Não quero ser totalmente machadiano, mas a política está assaz preocupante nestes tempos em que a democracia transformou-se num jogo de ilusões, no qual a sensação está valendo mais do que a razão, a imagem vale mais do que as palavras e a forma (o design) tem mais valor do que o conteúdo. O resultado é esse que estamos vendo: a boçalidade está vencendo todas, embora haja as exceções para que se confirme a regra.

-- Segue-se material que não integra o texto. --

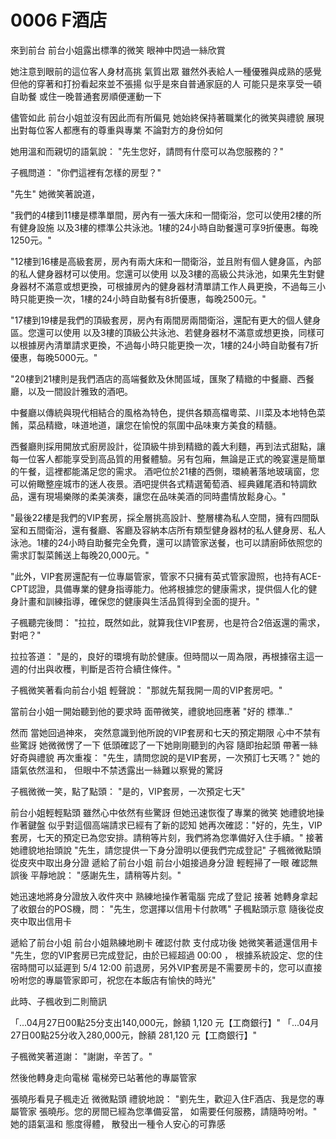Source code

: # 0006 F酒店

來到前台
前台小姐露出標準的微笑
眼神中閃過一絲欣賞

她注意到眼前的這位客人身材高挑
氣質出眾
雖然外表給人一種優雅與成熟的感覺
但他的穿著和打扮看起來並不張揚
似乎是來自普通家庭的人
可能只是來享受一頓自助餐
或住一晚普通套房順便運動一下

儘管如此
前台小姐並沒有因此而有所偏見
她始終保持著職業化的微笑與禮貌
展現出對每位客人都應有的尊重與專業
不論對方的身份如何

她用溫和而親切的語氣說：
"先生您好，請問有什麼可以為您服務的？"

子楓問道：
"你們這裡有怎樣的房型？"

"先生"
她微笑著說道，

"我們的4樓到11樓是標準單間，房內有一張大床和一間衛浴，您可以使用2樓的所有健身設施
以及3樓的標準公共泳池。1樓的24小時自助餐還可享9折優惠。每晚1250元。"

"12樓到16樓是高級套房，房內有兩大床和一間衛浴，並且附有個人健身區，內部的私人健身器材可以使用。您還可以使用 以及3樓的高級公共泳池，如果先生對健身器材不滿意或想更換，可根據房內的健身器材清單請工作人員更換，不過每三小時只能更換一次，1樓的24小時自助餐有8折優惠，每晚2500元。"

"17樓到19樓是我們的頂級套房，房內有兩間房兩間衛浴，還配有更大的個人健身區。您還可以使用 以及3樓的頂級公共泳池、若健身器材不滿意或想更換，同樣可以根據房內清單請求更換，不過每小時只能更換一次，1樓的24小時自助餐有7折優惠，每晚5000元。"

"20樓到21樓則是我們酒店的高端餐飲及休閒區域，匯聚了精緻的中餐廳、西餐廳，以及一間設計雅致的酒吧。

中餐廳以傳統與現代相結合的風格為特色，提供各類高檔粵菜、川菜及本地特色菜餚，菜品精緻，味道地道，讓您在愉悅的氛圍中品味東方美食的精髓。

西餐廳則採用開放式廚房設計，從頂級牛排到精緻的義大利麵，再到法式甜點，讓每一位客人都能享受到高品質的用餐體驗。另有包廂，無論是正式的晚宴還是簡單的午餐，這裡都能滿足您的需求。
酒吧位於21樓的西側，環繞著落地玻璃窗，您可以俯瞰整座城市的迷人夜景。酒吧提供各式精選葡萄酒、經典雞尾酒和特調飲品，還有現場樂隊的柔美演奏，讓您在品味美酒的同時盡情放鬆身心。"

"最後22樓是我們的VIP套房，採全層挑高設計、整層樓為私人空間，擁有四間臥室和五間衛浴，還有餐廳、客廳及容納本店所有類型健身器材的私人健身房、私人泳池。1樓的24小時自助餐完全免費，還可以請管家送餐，也可以請廚師依照您的需求訂製菜餚送上每晚20,000元。"

"此外，VIP套房還配有一位專屬管家，管家不只擁有英式管家證照，也持有ACE-CPT認證，具備專業的健身指導能力。他將根據您的健康需求，提供個人化的健身計畫和訓練指導，確保您的健康與生活品質得到全面的提升。"

子楓聽完後問：
"拉拉，既然如此，就算我住VIP套房，也是符合2倍返還的需求，對吧？"

拉拉答道：
"是的，良好的環境有助於健康。但時間以一周為限，再根據宿主這一週的付出與收穫，判斷是否符合續住條件。"

子楓微笑著看向前台小姐
輕聲說：
"那就先幫我開一周的VIP套房吧。"

當前台小姐一開始聽到他的要求時
面帶微笑，禮貌地回應著
"好的 標準.."

然而
當她回過神來，
突然意識到他所說的VIP套房和七天的預定期限
心中不禁有些驚訝
她微微愣了一下
低頭確認了一下她剛剛聽到的內容
隨即抬起頭
帶著一絲好奇與禮貌
再次重複：
"先生，請問您說的是VIP套房，一次預訂七天嗎？"
她的語氣依然溫和，
但眼中不禁透露出一絲難以察覺的驚訝

子楓微微一笑，點了點頭：
"是的，VIP套房，一次預定七天"

前台小姐輕輕點頭
雖然心中依然有些驚訝
但她迅速恢復了專業的微笑
她禮貌地操作著鍵盤
似乎對這個高端請求已經有了新的認知
她再次確認："好的，先生，VIP套房，七天的預定已為您安排。請稍等片刻，我們將為您準備好入住手續。"
接著
她禮貌地抬頭說
"先生，請您提供一下身分證明以便我們完成登記"
子楓微微點頭
從皮夾中取出身分證
遞給了前台小姐
前台小姐接過身分證
輕輕掃了一眼
確認無誤後
平靜地說：
"感謝先生，請稍等片刻。"

她迅速地將身分證放入收件夾中
熟練地操作著電腦
完成了登記
接著
她轉身拿起了收銀台的POS機，問：
"先生，您選擇以信用卡付款嗎"
子楓點頭示意
隨後從皮夾中取出信用卡

遞給了前台小姐
前台小姐熟練地刷卡
確認付款
支付成功後
她微笑著遞還信用卡
"先生，您的VIP套房已完成登記，由於已經超過 00:00 ， 根據系統設定、您的住宿時間可以延遲到 5/4 12:00 前退房，另外VIP套房是不需要房卡的，您可以直接吩咐您的專屬管家即可，祝您在本飯店有愉快的時光"

此時、子楓收到二則簡訊

「...04月27日00點25分支出140,000元，餘額 1,120 元【工商銀行】"
「...04月27日00點25分收入280,000元，餘額 281,120 元【工商銀行】"

子楓微笑著道謝：
"謝謝，辛苦了。"

然後他轉身走向電梯
電梯旁已站著他的專屬管家

張曉彤看見子楓走近
微微點頭
禮貌地說：
"劉先生，歡迎入住F酒店、我是您的專屬管家 張曉彤。您的房間已經為您準備妥當，
如需要任何服務，請隨時吩咐。"
她的語氣溫和
態度得體，
散發出一種令人安心的可靠感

Sei que a decisão da maioria prevalece. Respeito isso. Sei também que a formação da vontade coletiva demanda um imenso trabalho de convencimento dos eleitores, clientes e consumidores. Não nego essa verdade. É muito complicado fazer com que se materializem sentimentos e impressões dispersas em voto concreto ou escolha consistente.

Por isso, o processo eleitoral torna-se o momento da expressão simbólica de desejos que habitam nosso inconsciente e são, consequentemente, transformados em números para que possamos compreender o que a camada subjetiva de nossa vontade está determinando objetivamente que se faça no plano das instituições.

Acredito que se dependesse da vontade individual e não existisse voto obrigatório uma quantidade expressiva de eleitores não se disporia a sair de casa num domingo para fazer escolhas que cada vez mais parecem ser inútil. Sou daqueles que acredito que a democracia só mobiliza verdadeiramente seres humanos quando ela corre perigo. Por isso, considero fundamental a existência de ditadores, fundamentalistas e gente maluca que sonha em destruir o “sistema”. Eles estão sempre à espreita nos forçando a defender um regime que não pode ser o melhor do mundo, mas certamente é o menos pior que já podemos inventar.

Na cultura de massas a configuração de maiorias pode resultar em escolhas de aventureiros, cujo talento para iludir cresce na proporção em que nasce um idiota por minuto. Num País extremamente desigual como o Brasil muitas vezes o processo eleitoral reflete as demandas ilusória de pessoas que transitam impunemente entre a ignorância e a inocência. Por mais que alguns insistam corretamente que há que se investir em educação para “despertar” o povão da letargia em que se encontra, parece que a pobreza entre nós tornou-se tão resistente que quem sabe nos próximos 200 anos ainda muitos estarão discutindo esse mesmo assunto, com o mesmo furor indignado.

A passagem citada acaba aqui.